Stigma – A Mark of Disgrace
Activity generously provided by Christina McCleskey
Group size: 5 - 50
Purpose: Create awareness of how labels and stigma affect us, facilitate discussion, increase awareness on the effect of words.
- Post it notes
Prep time needed: 5 minutes
- Familiarize yourself with the activity and concepts
- Directions: 5
- Activity: 20
- Debrief: 25
Set Up: Ask for a volunteer that would be willing to allow another group member to place labels on his or her body. Choose volunteers carefully to ensure activity will not create are or be unsafe in any way.
- Pass out labels
- Instruct group to write down stigma words they associate or think others associate with addiction, addicts/alcoholics.
- Ask 2 volunteers to come stand in front of the room
- One participant will read each label out loud and place it on the second participant.
Facilitator script: “Have a seat everyone. Today we are going to take a look at how stigma can affect us. The word stigma is defined as a mark of disgrace associated with a particular circumstance, quality, or person. Disgrace is often associated with shame. Disgrace is defined as loss of reputation or respect, especially as the result of a dishonorable action; to bring shame or discredit on someone or something. Guilt says, “I made a mistake” where shame says, “I am a mistake”. Shame creates discouragement. The opposite of disgrace is honor, respect, and encouragement.

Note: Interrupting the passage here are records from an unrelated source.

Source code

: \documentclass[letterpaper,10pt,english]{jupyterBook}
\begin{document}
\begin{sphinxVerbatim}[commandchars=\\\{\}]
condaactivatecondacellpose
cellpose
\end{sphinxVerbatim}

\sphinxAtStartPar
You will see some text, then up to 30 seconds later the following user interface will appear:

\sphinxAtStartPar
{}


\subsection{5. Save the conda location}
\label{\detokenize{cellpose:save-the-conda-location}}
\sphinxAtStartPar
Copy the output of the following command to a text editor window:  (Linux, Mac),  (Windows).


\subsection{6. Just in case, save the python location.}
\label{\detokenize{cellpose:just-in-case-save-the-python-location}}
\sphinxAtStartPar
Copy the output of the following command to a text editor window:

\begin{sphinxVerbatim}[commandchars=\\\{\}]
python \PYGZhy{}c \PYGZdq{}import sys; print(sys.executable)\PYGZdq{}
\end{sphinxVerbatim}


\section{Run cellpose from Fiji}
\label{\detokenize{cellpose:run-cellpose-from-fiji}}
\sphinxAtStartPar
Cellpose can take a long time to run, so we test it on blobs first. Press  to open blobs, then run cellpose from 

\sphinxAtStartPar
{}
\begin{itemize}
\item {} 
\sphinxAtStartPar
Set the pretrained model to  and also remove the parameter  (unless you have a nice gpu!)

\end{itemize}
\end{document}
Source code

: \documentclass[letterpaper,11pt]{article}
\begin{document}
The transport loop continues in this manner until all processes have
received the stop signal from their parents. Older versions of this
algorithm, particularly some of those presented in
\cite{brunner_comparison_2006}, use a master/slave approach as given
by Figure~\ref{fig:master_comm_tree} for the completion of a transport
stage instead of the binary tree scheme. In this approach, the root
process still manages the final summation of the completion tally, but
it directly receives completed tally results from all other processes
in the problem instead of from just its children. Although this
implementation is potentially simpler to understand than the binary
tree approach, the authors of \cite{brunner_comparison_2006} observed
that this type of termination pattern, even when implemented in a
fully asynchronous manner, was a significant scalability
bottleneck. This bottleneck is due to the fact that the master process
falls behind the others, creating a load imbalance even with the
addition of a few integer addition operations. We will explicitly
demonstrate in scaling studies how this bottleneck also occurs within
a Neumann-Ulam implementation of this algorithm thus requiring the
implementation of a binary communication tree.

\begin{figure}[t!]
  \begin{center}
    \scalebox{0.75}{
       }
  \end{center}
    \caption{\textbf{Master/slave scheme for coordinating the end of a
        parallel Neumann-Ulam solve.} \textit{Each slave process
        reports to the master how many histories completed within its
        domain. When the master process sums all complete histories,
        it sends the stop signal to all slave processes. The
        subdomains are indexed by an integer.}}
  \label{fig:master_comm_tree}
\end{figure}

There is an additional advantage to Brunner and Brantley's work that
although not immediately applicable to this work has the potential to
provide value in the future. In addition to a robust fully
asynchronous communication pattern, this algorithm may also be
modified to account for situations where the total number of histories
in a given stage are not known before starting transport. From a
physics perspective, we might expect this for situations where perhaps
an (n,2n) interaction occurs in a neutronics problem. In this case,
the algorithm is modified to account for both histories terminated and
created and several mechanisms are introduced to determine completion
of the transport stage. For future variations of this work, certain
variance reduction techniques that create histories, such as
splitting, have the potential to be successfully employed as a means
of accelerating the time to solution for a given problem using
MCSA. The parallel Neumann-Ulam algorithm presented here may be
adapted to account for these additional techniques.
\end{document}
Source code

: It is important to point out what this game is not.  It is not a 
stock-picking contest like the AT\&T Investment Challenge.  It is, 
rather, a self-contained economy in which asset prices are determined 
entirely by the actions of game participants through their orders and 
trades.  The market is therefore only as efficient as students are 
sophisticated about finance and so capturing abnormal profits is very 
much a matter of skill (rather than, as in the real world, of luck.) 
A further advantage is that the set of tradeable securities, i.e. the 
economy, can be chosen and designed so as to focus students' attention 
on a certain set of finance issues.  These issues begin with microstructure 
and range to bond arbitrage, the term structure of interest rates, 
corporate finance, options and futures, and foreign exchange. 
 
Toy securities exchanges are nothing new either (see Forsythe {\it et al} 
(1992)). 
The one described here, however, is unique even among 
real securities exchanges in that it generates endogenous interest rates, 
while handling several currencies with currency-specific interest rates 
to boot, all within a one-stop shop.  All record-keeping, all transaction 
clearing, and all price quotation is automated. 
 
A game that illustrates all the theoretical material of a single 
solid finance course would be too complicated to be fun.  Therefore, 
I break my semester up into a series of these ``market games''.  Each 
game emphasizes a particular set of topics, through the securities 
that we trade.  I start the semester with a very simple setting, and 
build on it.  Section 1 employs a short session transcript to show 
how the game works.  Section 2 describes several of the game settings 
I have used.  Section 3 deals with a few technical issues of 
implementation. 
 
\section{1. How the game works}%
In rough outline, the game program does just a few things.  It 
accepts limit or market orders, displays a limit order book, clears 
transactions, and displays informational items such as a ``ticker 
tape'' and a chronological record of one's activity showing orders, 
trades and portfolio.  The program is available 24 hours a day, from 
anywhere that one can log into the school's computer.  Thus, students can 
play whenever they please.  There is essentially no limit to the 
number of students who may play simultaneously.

Here are some sticky notes and pens. (either pass out supplies or have them spread out prior to group) Take a moment to write down as many stigma words or phrases that you associate or think others associate with addiction, addicts or alcoholics. (Give group about 5 min to come up with as many sticky notes as they can). Write each word or phrase on a separate label.
(When group has had enough time to brain storm stigma labels) Great job everyone! Ok now I need my two volunteers to come up to the front. Give them a hand (have group members cheer on their peers). Ok so you are going to read each label slowly and then place it on her/him.
(Make sure that you are paying attention to the emotional tones of the volunteers as well as the group. Also make sure that the volunteer who is getting labels placed on him/her is safe. This is a very powerful experience and can bring a lot up for all. When the volunteer is done reading, and placing all the labels turn to the stigmatized volunteer as say)
How do you feel right now? (Have volunteer with labels answer) Do you feel encouraged right now? (Have volunteer with labels answer) What is your relationship with the sticky notes? (Have volunteer with labels answer)
(Ask the Group) What do you all notice about him/her? (pointing at volunteer)
(Turn to volunteer) Do you want to keep these labels on you? (let them answer) Ok well you can do whatever you want to with them. (it is empowering for the volunteer to take them off themselves or ask for help if they choose). You all can sit down, Give them a hand! (Have group members cheer on their peers).
By increasing my awareness, I can choose to take off the labels that others may try to put on me or that I have put on myself. We can begin to choose the words that we want to carry and use for ourselves. It is our job to be conscious of the words and the effects those words have on us. Words have the power to hurt or to heal to create war or peace. Words can even shape our identity. What did you notice in this experience? (give group ample time to debrief)
- What was it like to think of stigmatizing words that describe addiction, addicts, and alcoholics?
- What came up for you as you were writing the words down?
- What did you notice as the labels were being read and place?
- (Ask volunteer) What was it like to place the labels on your peer?
- (Ask volunteer) What was it like to have the labels placed on you?
- How do you think wearing the labels impacts how you live your life?
- How does this relate to recovery?
- How do we begin to take off the labels that other people try to place upon us?
- How does taking off the labels empower and encourage you?
Recovery/Wellness Metaphor: We live in a world where addiction, addicts, and alcoholics, are stigmatized. This stigmatization only serves to perpetuate addiction. Recovery allows us to renegotiate our relationship to labels and define identity for ourselves.
- The stigma of addiction can be substituted out for any other category of stigma.
- Instead of stigma this group can be done with how trauma impacts us.